▶ [Action item]: Every line of the material must come back exactly as given.

---- Records shown

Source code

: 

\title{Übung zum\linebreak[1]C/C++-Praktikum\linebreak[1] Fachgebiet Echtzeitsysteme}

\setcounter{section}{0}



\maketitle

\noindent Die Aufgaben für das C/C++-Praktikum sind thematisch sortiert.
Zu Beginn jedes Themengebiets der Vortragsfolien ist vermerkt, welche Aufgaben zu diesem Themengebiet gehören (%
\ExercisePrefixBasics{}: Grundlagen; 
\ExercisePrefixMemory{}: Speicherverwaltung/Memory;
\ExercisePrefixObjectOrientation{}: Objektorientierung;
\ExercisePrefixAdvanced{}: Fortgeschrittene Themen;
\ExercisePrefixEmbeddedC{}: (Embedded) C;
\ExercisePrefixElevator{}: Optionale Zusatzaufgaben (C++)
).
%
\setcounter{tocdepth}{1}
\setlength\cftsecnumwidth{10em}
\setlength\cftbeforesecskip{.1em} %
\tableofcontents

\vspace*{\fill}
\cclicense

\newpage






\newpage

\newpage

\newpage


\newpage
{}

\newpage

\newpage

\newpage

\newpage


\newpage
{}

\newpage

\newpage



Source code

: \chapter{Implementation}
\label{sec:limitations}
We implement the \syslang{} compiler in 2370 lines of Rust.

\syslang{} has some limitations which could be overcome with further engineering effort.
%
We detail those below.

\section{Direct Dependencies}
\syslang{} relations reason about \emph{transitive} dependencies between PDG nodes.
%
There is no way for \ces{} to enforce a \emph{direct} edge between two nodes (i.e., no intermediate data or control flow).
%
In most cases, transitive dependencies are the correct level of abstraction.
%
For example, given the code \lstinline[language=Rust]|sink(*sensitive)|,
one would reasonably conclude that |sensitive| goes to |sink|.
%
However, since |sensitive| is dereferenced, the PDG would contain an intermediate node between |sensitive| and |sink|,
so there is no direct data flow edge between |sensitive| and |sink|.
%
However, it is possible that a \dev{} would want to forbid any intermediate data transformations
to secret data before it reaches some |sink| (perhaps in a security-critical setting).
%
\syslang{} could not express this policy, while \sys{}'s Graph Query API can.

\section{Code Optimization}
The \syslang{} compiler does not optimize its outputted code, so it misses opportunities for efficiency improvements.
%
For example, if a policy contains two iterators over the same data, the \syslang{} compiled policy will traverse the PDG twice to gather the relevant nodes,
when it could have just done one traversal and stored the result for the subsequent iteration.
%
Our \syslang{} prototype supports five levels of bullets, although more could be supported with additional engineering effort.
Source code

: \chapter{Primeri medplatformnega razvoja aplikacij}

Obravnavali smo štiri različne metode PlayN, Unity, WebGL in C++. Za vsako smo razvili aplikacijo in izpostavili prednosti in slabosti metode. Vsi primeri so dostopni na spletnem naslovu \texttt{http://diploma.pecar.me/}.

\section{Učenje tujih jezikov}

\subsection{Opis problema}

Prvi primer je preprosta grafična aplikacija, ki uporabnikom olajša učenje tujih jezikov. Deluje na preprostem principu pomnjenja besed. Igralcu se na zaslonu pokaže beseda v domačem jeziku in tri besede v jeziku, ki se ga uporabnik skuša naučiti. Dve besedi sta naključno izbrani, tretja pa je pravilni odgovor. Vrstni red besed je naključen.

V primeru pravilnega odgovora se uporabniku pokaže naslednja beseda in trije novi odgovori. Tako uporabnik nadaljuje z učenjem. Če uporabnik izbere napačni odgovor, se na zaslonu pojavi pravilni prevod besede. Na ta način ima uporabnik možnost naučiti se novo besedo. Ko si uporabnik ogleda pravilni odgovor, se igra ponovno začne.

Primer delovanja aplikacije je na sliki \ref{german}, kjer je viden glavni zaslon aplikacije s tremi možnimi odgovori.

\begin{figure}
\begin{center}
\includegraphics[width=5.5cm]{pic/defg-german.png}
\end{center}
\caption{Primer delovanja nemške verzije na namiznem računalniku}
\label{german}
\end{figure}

--------

▶ [Answer box]:
Source code

: 

\title{Übung zum\linebreak[1]C/C++-Praktikum\linebreak[1] Fachgebiet Echtzeitsysteme}

\setcounter{section}{0}



\maketitle

\noindent Die Aufgaben für das C/C++-Praktikum sind thematisch sortiert.
Zu Beginn jedes Themengebiets der Vortragsfolien ist vermerkt, welche Aufgaben zu diesem Themengebiet gehören (%
\ExercisePrefixBasics{}: Grundlagen; 
\ExercisePrefixMemory{}: Speicherverwaltung/Memory;
\ExercisePrefixObjectOrientation{}: Objektorientierung;
\ExercisePrefixAdvanced{}: Fortgeschrittene Themen;
\ExercisePrefixEmbeddedC{}: (Embedded) C;
\ExercisePrefixElevator{}: Optionale Zusatzaufgaben (C++)
).
%
\setcounter{tocdepth}{1}
\setlength\cftsecnumwidth{10em}
\setlength\cftbeforesecskip{.1em} %
\tableofcontents

\vspace*{\fill}
\cclicense

\newpage






\newpage

\newpage

\newpage


\newpage
{}

\newpage

\newpage

\newpage

\newpage


\newpage
{}

\newpage

\newpage



Source code

: \chapter{Implementation}
\label{sec:limitations}
We implement the \syslang{} compiler in 2370 lines of Rust.

\syslang{} has some limitations which could be overcome with further engineering effort.
%
We detail those below.

\section{Direct Dependencies}
\syslang{} relations reason about \emph{transitive} dependencies between PDG nodes.
%
There is no way for \ces{} to enforce a \emph{direct} edge between two nodes (i.e., no intermediate data or control flow).
%
In most cases, transitive dependencies are the correct level of abstraction.
%
For example, given the code \lstinline[language=Rust]|sink(*sensitive)|,
one would reasonably conclude that |sensitive| goes to |sink|.
%
However, since |sensitive| is dereferenced, the PDG would contain an intermediate node between |sensitive| and |sink|,
so there is no direct data flow edge between |sensitive| and |sink|.
%
However, it is possible that a \dev{} would want to forbid any intermediate data transformations
to secret data before it reaches some |sink| (perhaps in a security-critical setting).
%
\syslang{} could not express this policy, while \sys{}'s Graph Query API can.

\section{Code Optimization}
The \syslang{} compiler does not optimize its outputted code, so it misses opportunities for efficiency improvements.
%
For example, if a policy contains two iterators over the same data, the \syslang{} compiled policy will traverse the PDG twice to gather the relevant nodes,
when it could have just done one traversal and stored the result for the subsequent iteration.
%
Our \syslang{} prototype supports five levels of bullets, although more could be supported with additional engineering effort.
Source code

: \chapter{Primeri medplatformnega razvoja aplikacij}

Obravnavali smo štiri različne metode PlayN, Unity, WebGL in C++. Za vsako smo razvili aplikacijo in izpostavili prednosti in slabosti metode. Vsi primeri so dostopni na spletnem naslovu \texttt{http://diploma.pecar.me/}.

\section{Učenje tujih jezikov}

\subsection{Opis problema}

Prvi primer je preprosta grafična aplikacija, ki uporabnikom olajša učenje tujih jezikov. Deluje na preprostem principu pomnjenja besed. Igralcu se na zaslonu pokaže beseda v domačem jeziku in tri besede v jeziku, ki se ga uporabnik skuša naučiti. Dve besedi sta naključno izbrani, tretja pa je pravilni odgovor. Vrstni red besed je naključen.

V primeru pravilnega odgovora se uporabniku pokaže naslednja beseda in trije novi odgovori. Tako uporabnik nadaljuje z učenjem. Če uporabnik izbere napačni odgovor, se na zaslonu pojavi pravilni prevod besede. Na ta način ima uporabnik možnost naučiti se novo besedo. Ko si uporabnik ogleda pravilni odgovor, se igra ponovno začne.

Primer delovanja aplikacije je na sliki \ref{german}, kjer je viden glavni zaslon aplikacije s tremi možnimi odgovori.

\begin{figure}
\begin{center}
\includegraphics[width=5.5cm]{pic/defg-german.png}
\end{center}
\caption{Primer delovanja nemške verzije na namiznem računalniku}
\label{german}
\end{figure}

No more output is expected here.